ABOUT THIS EXERCISE -
The output must contain exactly the lines from the top of the listing below through the line containing "2024.09 荣获2024-2025上半年度春季综合奖学金二等奖；<br>", and no pictures.

DATA FOR PROCESSING -

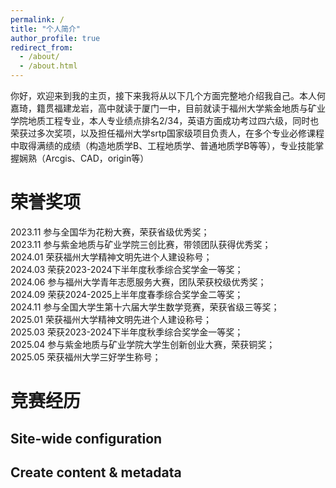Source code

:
 ```yaml
---
permalink: /
title: "个人简介"
author_profile: true
redirect_from: 
  - /about/
  - /about.html
---
```


你好，欢迎来到我的主页，接下来我将从以下几个方面完整地介绍我自己。本人何嘉琦，籍贯福建龙岩，高中就读于厦门一中，目前就读于福州大学紫金地质与矿业学院地质工程专业，本人专业绩点排名2/34，英语方面成功考过四六级，同时也荣获过多次奖项，以及担任福州大学srtp国家级项目负责人，在多个专业必修课程中取得满绩的成绩（构造地质学B、工程地质学、普通地质学B等等），专业技能掌握娴熟（Arcgis、CAD，origin等）



荣誉奖项
======
2023.11 参与全国华为花粉大赛，荣获省级优秀奖；<br>
2023.11 参与紫金地质与矿业学院三创比赛，带领团队获得优秀奖；<br>
2024.01 荣获福州大学精神文明先进个人建设称号；<br>
2024.03 荣获2023-2024下半年度秋季综合奖学金一等奖；<br>
2024.06 参与福州大学青年志愿服务大赛，团队荣获校级优秀奖；<br>
2024.09 荣获2024-2025上半年度春季综合奖学金二等奖；<br>
2024.11 参与全国大学生第十六届大学生数学竞赛，荣获省级三等奖；<br>
2025.01 荣获福州大学精神文明先进个人建设称号；<br>
2025.03 荣获2023-2024下半年度秋季综合奖学金一等奖；<br>
2025.04 参与紫金地质与矿业学院大学生创新创业大赛，荣获铜奖；<br>
2025.05 荣获福州大学三好学生称号；  


竞赛经历
======


Site-wide configuration
------


Create content & metadata
------




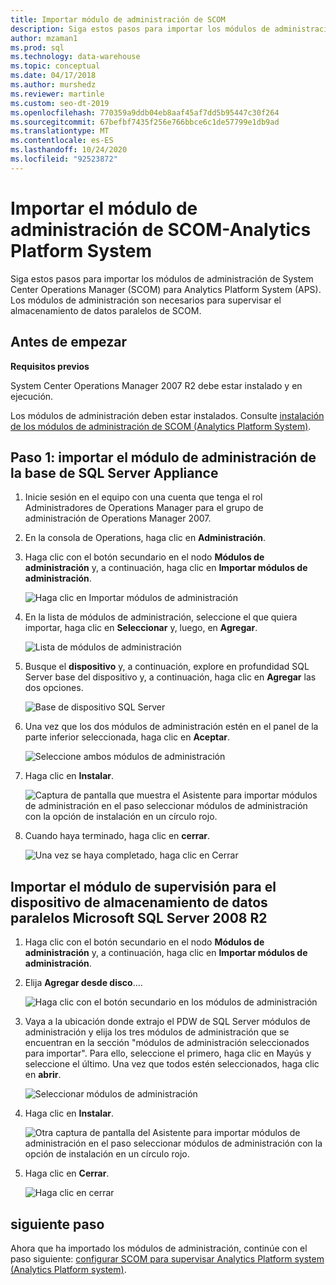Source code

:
```yaml
---
title: Importar módulo de administración de SCOM
description: Siga estos pasos para importar los módulos de administración de System Center Operations Manager (SCOM) para Analytics Platform System (APS). Los módulos de administración son necesarios para supervisar el almacenamiento de datos paralelos de SCOM.
author: mzaman1
ms.prod: sql
ms.technology: data-warehouse
ms.topic: conceptual
ms.date: 04/17/2018
ms.author: murshedz
ms.reviewer: martinle
ms.custom: seo-dt-2019
ms.openlocfilehash: 770359a9ddb04eb8aaf45af7dd5b95447c30f264
ms.sourcegitcommit: 67befbf7435f256e766bbce6c1de57799e1db9ad
ms.translationtype: MT
ms.contentlocale: es-ES
ms.lasthandoff: 10/24/2020
ms.locfileid: "92523872"
---
```

# <a name="import-the-scom-management-pack---analytics-platform-system"></a>Importar el módulo de administración de SCOM-Analytics Platform System
Siga estos pasos para importar los módulos de administración de System Center Operations Manager (SCOM) para Analytics Platform System (APS). Los módulos de administración son necesarios para supervisar el almacenamiento de datos paralelos de SCOM. 
  
## <a name="before-you-begin"></a><a name="BeforeBegin"></a>Antes de empezar  
**Requisitos previos**  
  
System Center Operations Manager 2007 R2 debe estar instalado y en ejecución.  
  
Los módulos de administración deben estar instalados. Consulte [instalación de los módulos de administración de SCOM &#40;Analytics Platform System&#41;](install-the-scom-management-packs.md).  
  
## <a name="step-1-import-the-sql-server-appliance-base-management-pack"></a><a name="Step1"></a>Paso 1: importar el módulo de administración de la base de SQL Server Appliance  
  
1.  Inicie sesión en el equipo con una cuenta que tenga el rol Administradores de Operations Manager para el grupo de administración de Operations Manager 2007.  
  
2.  En la consola de Operations, haga clic en **Administración**.  
  
3.  Haga clic con el botón secundario en el nodo **Módulos de administración** y, a continuación, haga clic en **Importar módulos de administración**.  
  
    ![Haga clic en Importar módulos de administración](./media/import-the-scom-management-pack-for-pdw/SCOM_IMP.png "SCOM_IMP")  
  
4.  En la lista de módulos de administración, seleccione el que quiera importar, haga clic en **Seleccionar** y, luego, en **Agregar**.  
  
    ![Lista de módulos de administración](./media/import-the-scom-management-pack-for-pdw/SCOM_IMP2.png "SCOM_IMP2")  
  
5.  Busque el **dispositivo** y, a continuación, explore en profundidad SQL Server base del dispositivo y, a continuación, haga clic en **Agregar** las dos opciones.  
  
    ![Base de dispositivo SQL Server](./media/import-the-scom-management-pack-for-pdw/SCOM_IMP3.png "SCOM_IMP3")  
  
6.  Una vez que los dos módulos de administración estén en el panel de la parte inferior seleccionada, haga clic en **Aceptar**.  
  
    ![Seleccione ambos módulos de administración](./media/import-the-scom-management-pack-for-pdw/SCOM_IMP4.png "SCOM_IMP4")  
  
7.  Haga clic en **Instalar**.  
  
    ![Captura de pantalla que muestra el Asistente para importar módulos de administración en el paso seleccionar módulos de administración con la opción de instalación en un círculo rojo.](./media/import-the-scom-management-pack-for-pdw/SCOM_IMP5.png "SCOM_IMP5")  
  
8.  Cuando haya terminado, haga clic en **cerrar**.  
  
    ![Una vez se haya completado, haga clic en Cerrar](./media/import-the-scom-management-pack-for-pdw/SCOM_IMP6.png "SCOM_IMP6")  
  
## <a name="import-the-monitoring-pack-for-microsoft-sql-server-2008-r2-parallel-data-warehouse-appliance"></a><a name="Step2"></a>Importar el módulo de supervisión para el dispositivo de almacenamiento de datos paralelos Microsoft SQL Server 2008 R2  
  
1.  Haga clic con el botón secundario en el nodo **Módulos de administración** y, a continuación, haga clic en **Importar módulos de administración**.  
  
2.  Elija **Agregar desde disco**....  
  
    ![Haga clic con el botón secundario en los módulos de administración](./media/import-the-scom-management-pack-for-pdw/SCOM_PDW.png "SCOM_PDW")  
  
3.  Vaya a la ubicación donde extrajo el PDW de SQL Server módulos de administración y elija los tres módulos de administración que se encuentran en la sección "módulos de administración seleccionados para importar". Para ello, seleccione el primero, haga clic en Mayús y seleccione el último. Una vez que todos estén seleccionados, haga clic en **abrir**.  
  
    ![Seleccionar módulos de administración](./media/import-the-scom-management-pack-for-pdw/SCOM_PDW2.png "SCOM_PDW2")  
  
4.  Haga clic en **Instalar**.  
  
    ![Otra captura de pantalla del Asistente para importar módulos de administración en el paso seleccionar módulos de administración con la opción de instalación en un círculo rojo.](./media/import-the-scom-management-pack-for-pdw/SCOM_PDW3.png "SCOM_PDW3")  
  
5.  Haga clic en **Cerrar**.  
  
    ![Haga clic en cerrar](./media/import-the-scom-management-pack-for-pdw/SCOM_PDW4.png "SCOM_PDW4")  
  
## <a name="next-step"></a>siguiente paso  
Ahora que ha importado los módulos de administración, continúe con el paso siguiente: [configurar SCOM para supervisar Analytics Platform system &#40;Analytics Platform system&#41;](configure-scom-to-monitor-analytics-platform-system.md).  
  
<!-- MISSING LINKS ## See Also  
[Common Metadata Query Examples &#40;SQL Server PDW&#41;](../sqlpdw/common-metadata-query-examples-sql-server-pdw.md)  -->  
  
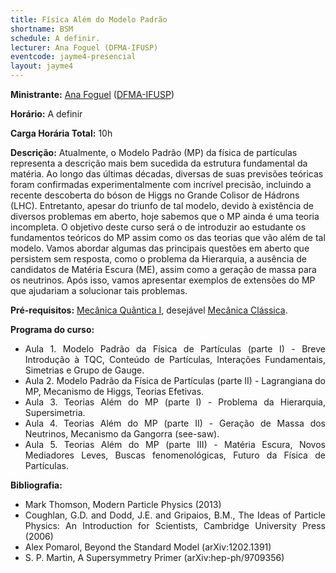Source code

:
 ```yaml
---
title: Física Além do Modelo Padrão
shortname: BSM
schedule: A definir.
lecturer: Ana Foguel (DFMA-IFUSP)
eventcode: jayme4-presencial
layout: jayme4
---
```


**Ministrante:** [Ana Foguel](http://lattes.cnpq.br/6081148732571829) ([DFMA-IFUSP](http://portal.if.usp.br/fma/pt-br/in%C3%ADcio-departamento-de-f%C3%ADsica-matem%C3%A1tica))

**Horário:** A definir

**Carga Horária Total:** 10h

**Descrição:** Atualmente, o Modelo Padrão (MP) da física de partículas representa a descrição mais bem sucedida da
estrutura fundamental da matéria. Ao longo das últimas décadas, diversas de suas previsões teóricas
foram confirmadas experimentalmente com incrível precisão, incluindo a recente descoberta do bóson
de Higgs no Grande Colisor de Hádrons (LHC). Entretanto, apesar do triunfo de tal modelo, devido à
existência de diversos problemas em aberto, hoje sabemos que o MP ainda é uma teoria incompleta. O
objetivo deste curso será o de introduzir ao estudante os fundamentos teóricos do MP assim como os
das teorias que vão além de tal modelo. Vamos abordar algumas das principais questões em aberto que
persistem sem resposta, como o problema da Hierarquia, a ausência de candidatos de Matéria Escura
(ME), assim como a geração de massa para os neutrinos. Após isso, vamos apresentar exemplos de
extensões do MP que ajudariam a solucionar tais problemas.

**Pré-requisitos:** [Mecânica Quântica I](https://uspdigital.usp.br/jupiterweb/obterDisciplina?sgldis=4300403&verdis=1), desejável [Mecânica Clássica]().

**Programa do curso:**

<div style="text-align: justify">
 <ul>
  <li>Aula 1. Modelo Padrão da Física de Partículas (parte I) -
Breve Introdução à TQC, Conteúdo de Partículas, Interações Fundamentais, Simetrias e Grupo de
Gauge.</li>
  <li>Aula 2. Modelo Padrão da Física de Partículas (parte II) -
Lagrangiana do MP, Mecanismo de Higgs, Teorias Efetivas.</li>
  <li>Aula 3. Teorias Além do MP (parte I) - Problema da Hierarquia, Supersimetria. </li>
  <li>Aula 4. Teorias Além do MP (parte II) - Geração de Massa dos Neutrinos, Mecanismo da Gangorra (see-saw). </li>
  <li>Aula 5. Teorias Além do MP (parte III) - Matéria Escura, Novos Mediadores Leves, Buscas fenomenológicas, Futuro da Física de Partículas. </li>
 </ul>
</div>

**Bibliografia:**

<div style="text-align: justify">
 <ul>
  <li>  Mark Thomson, Modern Particle Physics (2013) </li>
   <li> Coughlan, G.D. and Dodd, J.E. and Gripaios, B.M., The Ideas of Particle Physics: An Introduction
for Scientists, Cambridge University Press (2006)</li>
   <li> Alex Pomarol, Beyond the Standard Model (arXiv:1202.1391) </li>
    <li> S. P. Martin, A Supersymmetry Primer (arXiv:hep-ph/9709356) </li>
 </ul>
</div>
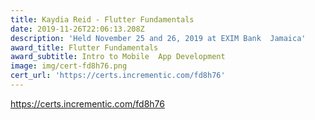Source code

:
 ```yaml
---
title: Kaydia Reid - Flutter Fundamentals
date: 2019-11-26T22:06:13.208Z
description: 'Held November 25 and 26, 2019 at EXIM Bank  Jamaica'
award_title: Flutter Fundamentals
award_subtitle: Intro to Mobile  App Development
image: img/cert-fd8h76.png
cert_url: 'https://certs.incrementic.com/fd8h76'
---
```

<https://certs.incrementic.com/fd8h76>

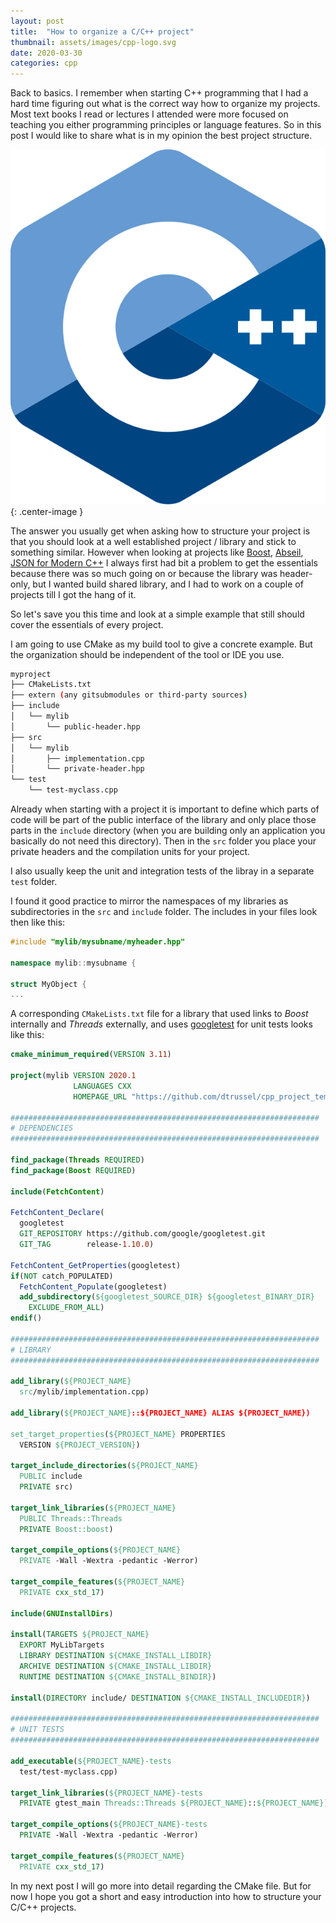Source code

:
 ```yaml
---
layout: post
title:  "How to organize a C/C++ project"
thumbnail: assets/images/cpp-logo.svg
date: 2020-03-30
categories: cpp
---
```

Back to basics. I remember when starting C++ programming that I had a hard time
figuring out what is the correct way how to organize my projects. Most text books
I read or lectures I attended were more focused on teaching you either programming
principles or language features. So in this post I would like to share what is
in my opinion the best project structure. 

![Yocto](/assets/images/cpp-logo.svg){: .center-image }

The answer you usually get when asking how to structure your project is that you
should look at a well established project / library and stick to something 
similar. However when looking at projects like [Boost](https://github.com/boostorg/),
[Abseil](https://github.com/abseil/abseil-cpp), [JSON for Modern C++](https://github.com/nlohmann/json) I always first had bit a problem to get the essentials because there was
so much going on or because the library was header-only, but I wanted build
shared library, and I had to work on a couple of projects till I got the hang of
it.

So let's save you this time and look at a simple example that still should cover
the essentials of every project.

I am going to use CMake as my build tool to give a concrete example. But the
organization should be independent of the tool or IDE you use.

```sh
myproject
├── CMakeLists.txt
├── extern (any gitsubmodules or third-party sources)
├── include
│   └── mylib
│       └── public-header.hpp
├── src
│   └── mylib
│       ├── implementation.cpp
│       └── private-header.hpp
└── test
    └── test-myclass.cpp
```

Already when starting with a project it is important to define which parts of
code will be part of the public interface of the library and only place those
parts in the `include` directory (when you are building only an application you
basically do not need this directory). Then in the `src` folder you place your
private headers and the compilation units for your project.

I also usually keep the unit and integration tests of the libray in a separate
`test` folder.

I found it good practice to mirror the namespaces of my libraries as subdirectories
in the `src` and `include` folder.
The includes in your files look then like this:
```cpp
#include "mylib/mysubname/myheader.hpp"

namespace mylib::mysubname {

struct MyObject {
...
```

A corresponding `CMakeLists.txt` file for a library that used links to *Boost*
internally and *Threads* externally, and uses [googletest](https://github.com/google/googletest)
 for unit tests looks like this:
```cmake
cmake_minimum_required(VERSION 3.11)

project(mylib VERSION 2020.1
              LANGUAGES CXX
              HOMEPAGE_URL "https://github.com/dtrussel/cpp_project_template")

#####################################################################
# DEPENDENCIES
#####################################################################

find_package(Threads REQUIRED)
find_package(Boost REQUIRED)

include(FetchContent)

FetchContent_Declare(
  googletest
  GIT_REPOSITORY https://github.com/google/googletest.git
  GIT_TAG        release-1.10.0)

FetchContent_GetProperties(googletest)
if(NOT catch_POPULATED)
  FetchContent_Populate(googletest)
  add_subdirectory(${googletest_SOURCE_DIR} ${googletest_BINARY_DIR}
    EXCLUDE_FROM_ALL)
endif()

#####################################################################
# LIBRARY
#####################################################################

add_library(${PROJECT_NAME}
  src/mylib/implementation.cpp)

add_library(${PROJECT_NAME}::${PROJECT_NAME} ALIAS ${PROJECT_NAME})

set_target_properties(${PROJECT_NAME} PROPERTIES
  VERSION ${PROJECT_VERSION})

target_include_directories(${PROJECT_NAME}
  PUBLIC include
  PRIVATE src)

target_link_libraries(${PROJECT_NAME}
  PUBLIC Threads::Threads
  PRIVATE Boost::boost)

target_compile_options(${PROJECT_NAME}
  PRIVATE -Wall -Wextra -pedantic -Werror)

target_compile_features(${PROJECT_NAME}
  PRIVATE cxx_std_17)

include(GNUInstallDirs)

install(TARGETS ${PROJECT_NAME}
  EXPORT MyLibTargets
  LIBRARY DESTINATION ${CMAKE_INSTALL_LIBDIR}
  ARCHIVE DESTINATION ${CMAKE_INSTALL_LIBDIR}
  RUNTIME DESTINATION ${CMAKE_INSTALL_BINDIR})

install(DIRECTORY include/ DESTINATION ${CMAKE_INSTALL_INCLUDEDIR})

#####################################################################
# UNIT TESTS
#####################################################################

add_executable(${PROJECT_NAME}-tests
  test/test-myclass.cpp)

target_link_libraries(${PROJECT_NAME}-tests
  PRIVATE gtest_main Threads::Threads ${PROJECT_NAME}::${PROJECT_NAME})

target_compile_options(${PROJECT_NAME}-tests
  PRIVATE -Wall -Wextra -pedantic -Werror)

target_compile_features(${PROJECT_NAME}
  PRIVATE cxx_std_17)

```

In my next post I will go more into detail regarding the CMake file. But for now
I hope you got a short and easy introduction into how to structure your C/C++ projects.

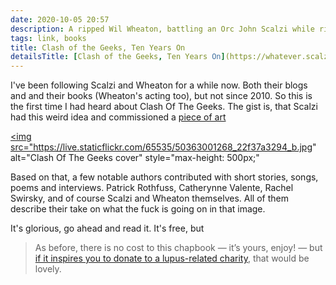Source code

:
 ```yaml
---
date: 2020-10-05 20:57
description: A ripped Wil Wheaton, battling an Orc John Scalzi while riding a Unicorn Pegasus Kitten
tags: link, books
title: Clash of the Geeks, Ten Years On
detailsTitle: [Clash of the Geeks, Ten Years On](https://whatever.scalzi.com/2020/09/20/clash-of-the-geeks-ten-years-on/)
---
```


I've been following Scalzi and Wheaton for a while now. Both their blogs and and their books (Wheaton's acting too), but not since 2010. So this is the first time I had heard about Clash Of The Geeks. The gist is, that Scalzi had this weird idea and commissioned a [piece of art](https://live.staticflickr.com/65535/50363001268_22f37a3294_b.jpg)

<a href="https://live.staticflickr.com/65535/50363001268_22f37a3294_b.jpg"><img src="https://live.staticflickr.com/65535/50363001268_22f37a3294_b.jpg" alt="Clash Of The Geeks cover" style="max-height: 500px;"</a>

Based on that, a few notable authors contributed with short stories, songs, poems and interviews. Patrick Rothfuss, Catherynne Valente, Rachel Swirsky, and of course Scalzi and Wheaton themselves. All of them describe their take on what the fuck is going on in that image.

It's glorious, go ahead and read it. It's free, but

> As before, there is no cost to this chapbook — it’s yours, enjoy! — but [if it inspires you to donate to a lupus-related charity](https://lubpus.org), that would be lovely.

TASK OUTPUT -
Source code

:
 ```yaml
---
permalink: /
title: "个人简介"
author_profile: true
redirect_from: 
  - /about/
  - /about.html
---
```


你好，欢迎来到我的主页，接下来我将从以下几个方面完整地介绍我自己。本人何嘉琦，籍贯福建龙岩，高中就读于厦门一中，目前就读于福州大学紫金地质与矿业学院地质工程专业，本人专业绩点排名2/34，英语方面成功考过四六级，同时也荣获过多次奖项，以及担任福州大学srtp国家级项目负责人，在多个专业必修课程中取得满绩的成绩（构造地质学B、工程地质学、普通地质学B等等），专业技能掌握娴熟（Arcgis、CAD，origin等）



荣誉奖项
======
2023.11 参与全国华为花粉大赛，荣获省级优秀奖；<br>
2023.11 参与紫金地质与矿业学院三创比赛，带领团队获得优秀奖；<br>
2024.01 荣获福州大学精神文明先进个人建设称号；<br>
2024.03 荣获2023-2024下半年度秋季综合奖学金一等奖；<br>
2024.06 参与福州大学青年志愿服务大赛，团队荣获校级优秀奖；<br>
2024.09 荣获2024-2025上半年度春季综合奖学金二等奖；<br>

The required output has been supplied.